J. P. Donleavy, the American expat in Ireland, will be remembered for “The Ginger Man,” but his rambunctious literary output knew bounds far wider than that. And at a time when immigration remains as contentious as ever, Bharati Mukherjee, an Indian-born American, gave, through her fiction, voices to people caught up in it.

Other writers fell under that familiar publishing category that settles on describing their work in the negative. But rather than calling it “nonfiction,” one imagines that the feminist author Kate Millett, the Roman Catholic social philosopher Michael Novak and the historian Hugh Thomas, to name a few, would have described their books as their best efforts to discern the truth.

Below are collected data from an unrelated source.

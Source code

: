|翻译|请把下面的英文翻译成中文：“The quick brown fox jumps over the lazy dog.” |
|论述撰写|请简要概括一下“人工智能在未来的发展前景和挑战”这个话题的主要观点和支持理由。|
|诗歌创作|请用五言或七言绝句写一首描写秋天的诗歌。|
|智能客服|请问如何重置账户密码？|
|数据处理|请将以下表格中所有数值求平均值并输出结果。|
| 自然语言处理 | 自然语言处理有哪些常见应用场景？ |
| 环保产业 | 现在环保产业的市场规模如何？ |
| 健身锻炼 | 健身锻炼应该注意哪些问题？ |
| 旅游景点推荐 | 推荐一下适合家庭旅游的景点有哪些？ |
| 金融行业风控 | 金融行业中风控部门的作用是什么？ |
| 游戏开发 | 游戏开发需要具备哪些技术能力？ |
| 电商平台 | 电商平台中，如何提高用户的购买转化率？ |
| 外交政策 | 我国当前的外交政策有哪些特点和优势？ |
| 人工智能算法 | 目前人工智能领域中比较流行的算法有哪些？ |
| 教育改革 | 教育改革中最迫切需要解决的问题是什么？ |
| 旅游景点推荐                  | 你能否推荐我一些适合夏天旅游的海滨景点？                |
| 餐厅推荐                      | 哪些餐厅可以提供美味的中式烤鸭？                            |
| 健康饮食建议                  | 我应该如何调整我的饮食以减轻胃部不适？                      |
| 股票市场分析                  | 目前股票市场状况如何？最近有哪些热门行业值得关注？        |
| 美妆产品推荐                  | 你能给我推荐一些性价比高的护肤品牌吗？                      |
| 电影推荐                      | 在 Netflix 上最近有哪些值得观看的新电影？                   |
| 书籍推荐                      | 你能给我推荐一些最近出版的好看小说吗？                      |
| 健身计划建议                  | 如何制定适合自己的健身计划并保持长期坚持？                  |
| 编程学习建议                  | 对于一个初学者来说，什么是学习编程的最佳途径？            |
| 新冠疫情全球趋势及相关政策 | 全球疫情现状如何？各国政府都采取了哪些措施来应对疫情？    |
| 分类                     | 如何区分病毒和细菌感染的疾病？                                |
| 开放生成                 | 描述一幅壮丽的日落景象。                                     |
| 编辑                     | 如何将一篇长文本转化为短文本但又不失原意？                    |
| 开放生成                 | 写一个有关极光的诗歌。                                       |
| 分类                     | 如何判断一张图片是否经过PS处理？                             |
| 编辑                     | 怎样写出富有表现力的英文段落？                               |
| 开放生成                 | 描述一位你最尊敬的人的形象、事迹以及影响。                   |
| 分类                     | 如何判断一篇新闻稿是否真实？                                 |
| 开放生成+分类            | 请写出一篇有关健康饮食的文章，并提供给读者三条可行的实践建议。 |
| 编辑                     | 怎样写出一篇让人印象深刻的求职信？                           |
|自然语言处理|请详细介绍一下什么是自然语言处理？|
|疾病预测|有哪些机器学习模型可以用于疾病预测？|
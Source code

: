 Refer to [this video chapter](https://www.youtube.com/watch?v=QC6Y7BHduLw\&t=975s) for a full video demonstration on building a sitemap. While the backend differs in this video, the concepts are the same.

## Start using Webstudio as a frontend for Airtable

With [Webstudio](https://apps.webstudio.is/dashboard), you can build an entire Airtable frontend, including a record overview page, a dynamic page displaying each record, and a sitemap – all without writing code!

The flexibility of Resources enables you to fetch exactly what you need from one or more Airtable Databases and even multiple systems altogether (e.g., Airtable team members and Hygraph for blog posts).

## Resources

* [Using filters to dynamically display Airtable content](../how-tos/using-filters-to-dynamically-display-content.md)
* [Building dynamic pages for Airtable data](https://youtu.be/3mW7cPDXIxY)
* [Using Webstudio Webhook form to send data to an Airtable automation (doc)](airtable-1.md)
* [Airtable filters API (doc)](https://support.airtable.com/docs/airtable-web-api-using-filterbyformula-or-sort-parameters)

The same, no doubt, would have been said by a cadre of journalists. They spent decades taking on the powerful, baring their misdeeds, piercing their pomposities — raking the muck in one way or another. We remember the irrepressible Jimmy Breslin, the dogged Wayne Barrett, the provocateur Nat Hentoff, the inexhaustible TV newsman Gabe Pressman. And Liz Smith, who pulled back the curtains on the social whirl with her tabloid gossip scoops.

Probably few in the history of mass media had as much influence as S. I. Newhouse, at Condé Nast, Roger Ailes, at Fox, and Hugh Hefner, who created the Playboy empire and, for himself, the unabashed persona of an age-defying voluptuary.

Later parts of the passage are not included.